Set up a DQ agent

This topic shows you how to configure a DQ agent.

Setting up a DQ Agent with setup.sh as part of the DQ package

Use the setup.sh script located in /opt/owl/ (or other Base Path that your installation used). See the example in the code block below for setting up a DQ Agent with a Postgres server running localhost on port 5432 with database postgres and Postgres username/password combo postgres/password.

Copy
# PATH TO DIR THAT CONTAINS THE INSTALL DIR
                export BASE_PATH=/opt

                # PATH TO AGENT INSTALL DIR
                export INSTALL_PATH=/opt/owl

                # DQ Metadata Postgres Storage settings 
                export METASTORE_HOST=localhost
                export METASTORE_PORT=5432
                export METASTORE_DB=postgres
                export METASTORE_USER=postgres
                export METASTORE_PASSWORD=password 

                cd $INSTALL_PATH

                # Install DQ Agent only
                ./setup.sh \
                -owlbase=$BASE_PATH \
                -options=owlagent \
                -pguser=$METASTORE_USER \
                -pgpassword=$METASTORE_PASSWORD \
            -pgserver=${METASTORE_HOST}:${METASTORE_PORT}/${METASTORE_DB}

The setup script automatically generates the /opt/owl/config/owl.properties file and encrypts the provided password.

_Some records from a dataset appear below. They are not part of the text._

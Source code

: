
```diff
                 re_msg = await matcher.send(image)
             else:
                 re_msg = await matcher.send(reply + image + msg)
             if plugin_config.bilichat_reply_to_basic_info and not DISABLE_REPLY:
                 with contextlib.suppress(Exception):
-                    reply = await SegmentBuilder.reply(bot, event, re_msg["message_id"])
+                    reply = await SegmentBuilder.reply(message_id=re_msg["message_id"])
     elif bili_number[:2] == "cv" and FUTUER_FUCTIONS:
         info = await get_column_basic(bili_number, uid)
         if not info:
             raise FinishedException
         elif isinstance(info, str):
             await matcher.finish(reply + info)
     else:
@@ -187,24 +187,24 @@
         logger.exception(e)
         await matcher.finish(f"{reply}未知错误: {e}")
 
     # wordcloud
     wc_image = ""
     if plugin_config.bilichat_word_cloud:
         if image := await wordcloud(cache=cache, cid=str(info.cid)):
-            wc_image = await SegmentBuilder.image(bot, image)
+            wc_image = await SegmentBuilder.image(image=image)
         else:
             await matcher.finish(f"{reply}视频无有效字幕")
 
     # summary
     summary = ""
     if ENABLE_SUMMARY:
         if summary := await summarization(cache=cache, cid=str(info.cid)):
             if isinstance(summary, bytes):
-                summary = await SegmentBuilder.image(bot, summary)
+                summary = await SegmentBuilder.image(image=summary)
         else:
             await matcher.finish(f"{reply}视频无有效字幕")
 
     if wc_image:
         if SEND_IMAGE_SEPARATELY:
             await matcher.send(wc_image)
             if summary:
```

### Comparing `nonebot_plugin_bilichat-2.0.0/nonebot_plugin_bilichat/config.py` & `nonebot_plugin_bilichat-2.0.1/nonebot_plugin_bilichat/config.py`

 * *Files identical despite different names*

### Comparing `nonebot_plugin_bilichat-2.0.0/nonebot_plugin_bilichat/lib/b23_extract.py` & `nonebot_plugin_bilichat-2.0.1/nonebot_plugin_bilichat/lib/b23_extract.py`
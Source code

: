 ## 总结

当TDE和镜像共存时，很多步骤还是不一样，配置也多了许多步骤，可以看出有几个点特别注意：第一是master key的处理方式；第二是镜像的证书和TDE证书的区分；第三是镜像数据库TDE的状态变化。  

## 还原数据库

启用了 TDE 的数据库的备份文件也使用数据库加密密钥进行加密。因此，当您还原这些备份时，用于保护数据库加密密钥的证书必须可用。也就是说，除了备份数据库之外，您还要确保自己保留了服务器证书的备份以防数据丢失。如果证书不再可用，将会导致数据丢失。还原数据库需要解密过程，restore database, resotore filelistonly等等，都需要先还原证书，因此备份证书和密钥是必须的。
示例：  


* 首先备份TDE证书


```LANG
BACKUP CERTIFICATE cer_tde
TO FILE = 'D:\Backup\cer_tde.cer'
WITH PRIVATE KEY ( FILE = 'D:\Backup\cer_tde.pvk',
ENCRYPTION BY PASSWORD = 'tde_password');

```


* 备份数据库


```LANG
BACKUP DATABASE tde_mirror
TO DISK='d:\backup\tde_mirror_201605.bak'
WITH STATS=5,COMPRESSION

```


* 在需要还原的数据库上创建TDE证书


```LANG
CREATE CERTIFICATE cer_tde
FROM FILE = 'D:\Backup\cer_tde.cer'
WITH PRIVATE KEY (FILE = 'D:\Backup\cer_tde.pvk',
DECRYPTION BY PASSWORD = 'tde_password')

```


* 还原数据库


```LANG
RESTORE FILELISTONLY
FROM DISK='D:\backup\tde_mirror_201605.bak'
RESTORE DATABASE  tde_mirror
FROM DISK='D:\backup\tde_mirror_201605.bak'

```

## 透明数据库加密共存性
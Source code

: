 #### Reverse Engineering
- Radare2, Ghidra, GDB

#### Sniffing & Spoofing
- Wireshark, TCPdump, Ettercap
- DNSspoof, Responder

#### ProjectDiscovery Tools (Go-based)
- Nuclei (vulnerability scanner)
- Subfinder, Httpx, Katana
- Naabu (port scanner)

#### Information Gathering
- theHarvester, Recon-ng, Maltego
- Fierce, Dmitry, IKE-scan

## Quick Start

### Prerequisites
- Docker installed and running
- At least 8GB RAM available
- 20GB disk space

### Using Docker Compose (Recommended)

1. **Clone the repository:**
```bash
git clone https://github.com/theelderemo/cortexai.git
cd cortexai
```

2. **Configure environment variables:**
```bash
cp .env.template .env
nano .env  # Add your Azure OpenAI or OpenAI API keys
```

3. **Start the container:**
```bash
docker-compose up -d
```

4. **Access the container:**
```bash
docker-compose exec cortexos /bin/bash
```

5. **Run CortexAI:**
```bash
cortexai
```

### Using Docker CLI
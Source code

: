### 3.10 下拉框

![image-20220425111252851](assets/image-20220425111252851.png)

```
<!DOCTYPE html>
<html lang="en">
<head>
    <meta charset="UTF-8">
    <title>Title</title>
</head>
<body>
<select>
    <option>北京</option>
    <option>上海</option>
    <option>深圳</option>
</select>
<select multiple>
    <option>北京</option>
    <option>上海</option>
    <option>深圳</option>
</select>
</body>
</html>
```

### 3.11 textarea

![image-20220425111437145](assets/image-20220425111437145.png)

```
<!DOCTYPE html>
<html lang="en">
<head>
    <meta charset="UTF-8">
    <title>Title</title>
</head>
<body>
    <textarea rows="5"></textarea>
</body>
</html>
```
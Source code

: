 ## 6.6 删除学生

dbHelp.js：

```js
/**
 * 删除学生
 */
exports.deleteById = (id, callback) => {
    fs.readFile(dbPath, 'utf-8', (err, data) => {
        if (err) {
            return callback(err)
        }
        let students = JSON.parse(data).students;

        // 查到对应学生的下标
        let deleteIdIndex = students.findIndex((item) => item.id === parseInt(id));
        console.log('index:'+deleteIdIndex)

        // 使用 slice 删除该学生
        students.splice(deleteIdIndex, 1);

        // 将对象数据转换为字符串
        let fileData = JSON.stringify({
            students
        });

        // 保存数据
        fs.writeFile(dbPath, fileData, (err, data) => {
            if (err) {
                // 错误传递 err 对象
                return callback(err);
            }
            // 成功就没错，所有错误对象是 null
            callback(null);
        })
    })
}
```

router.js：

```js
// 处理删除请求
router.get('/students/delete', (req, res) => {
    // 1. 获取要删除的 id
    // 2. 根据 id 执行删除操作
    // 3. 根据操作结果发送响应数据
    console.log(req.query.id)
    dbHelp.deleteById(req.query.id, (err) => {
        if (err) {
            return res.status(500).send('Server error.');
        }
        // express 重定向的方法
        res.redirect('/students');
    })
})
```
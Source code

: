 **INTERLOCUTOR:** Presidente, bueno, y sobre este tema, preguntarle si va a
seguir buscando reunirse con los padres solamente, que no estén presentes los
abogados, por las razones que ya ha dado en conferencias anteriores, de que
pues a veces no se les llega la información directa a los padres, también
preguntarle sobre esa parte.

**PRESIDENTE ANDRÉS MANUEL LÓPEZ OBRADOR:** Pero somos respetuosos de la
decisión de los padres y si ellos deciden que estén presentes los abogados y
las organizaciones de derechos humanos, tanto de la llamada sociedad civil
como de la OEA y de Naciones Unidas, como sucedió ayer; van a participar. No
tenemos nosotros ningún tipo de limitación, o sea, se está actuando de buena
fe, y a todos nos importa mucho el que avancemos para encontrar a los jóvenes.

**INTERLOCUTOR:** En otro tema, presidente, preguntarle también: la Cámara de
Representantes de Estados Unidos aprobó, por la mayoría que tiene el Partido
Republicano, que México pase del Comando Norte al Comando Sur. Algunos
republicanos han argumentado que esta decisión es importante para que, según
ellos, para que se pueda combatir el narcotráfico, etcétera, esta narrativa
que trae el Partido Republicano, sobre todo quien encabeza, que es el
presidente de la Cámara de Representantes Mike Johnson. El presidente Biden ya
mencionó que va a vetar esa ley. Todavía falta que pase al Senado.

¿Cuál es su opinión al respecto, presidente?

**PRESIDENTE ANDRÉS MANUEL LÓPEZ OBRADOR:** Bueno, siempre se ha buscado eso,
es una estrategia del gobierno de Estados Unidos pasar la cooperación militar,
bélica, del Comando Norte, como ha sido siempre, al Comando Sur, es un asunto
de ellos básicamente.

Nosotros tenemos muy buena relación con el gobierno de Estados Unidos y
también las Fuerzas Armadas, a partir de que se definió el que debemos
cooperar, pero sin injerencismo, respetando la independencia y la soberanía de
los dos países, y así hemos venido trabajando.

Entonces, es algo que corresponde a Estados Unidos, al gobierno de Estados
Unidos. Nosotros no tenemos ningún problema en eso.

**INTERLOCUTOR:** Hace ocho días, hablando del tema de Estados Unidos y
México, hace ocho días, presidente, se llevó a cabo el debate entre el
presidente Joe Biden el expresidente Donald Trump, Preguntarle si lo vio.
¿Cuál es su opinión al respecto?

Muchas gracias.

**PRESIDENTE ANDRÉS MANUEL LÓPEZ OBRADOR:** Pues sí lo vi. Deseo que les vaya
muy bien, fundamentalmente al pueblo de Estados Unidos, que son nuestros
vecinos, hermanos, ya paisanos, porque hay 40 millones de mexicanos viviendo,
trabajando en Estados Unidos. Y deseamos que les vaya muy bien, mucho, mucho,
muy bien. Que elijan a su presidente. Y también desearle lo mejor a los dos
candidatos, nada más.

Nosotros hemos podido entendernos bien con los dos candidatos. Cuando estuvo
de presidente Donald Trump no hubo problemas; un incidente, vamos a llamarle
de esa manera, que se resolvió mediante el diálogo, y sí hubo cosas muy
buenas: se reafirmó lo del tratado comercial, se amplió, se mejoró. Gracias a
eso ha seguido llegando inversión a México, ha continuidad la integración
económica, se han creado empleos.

Setting up a DQ agent manually

  1. Open a terminal session and go to the directory with the installer.
  2. Run the following command to encrypt your DQ Metastore password before it is stored in the /opt/owl/config/owl.properties file:
    Copy
    # PATH TO AGENT INSTALL DIR
                            export INSTALL_PATH=/opt/owl

                            cd $INSTALL_PATH

                            #Encrypt DQ Metadata Postgres Storage password
                ./owlmanage.sh encrypt=password

    Note owlmanage.sh generates an encrypted string for the plain text password input. You can use the encrypted string in the /opt/owl/config/owl.properties configuration file to avoid exposing the DQ Metadata Postgres Storage password.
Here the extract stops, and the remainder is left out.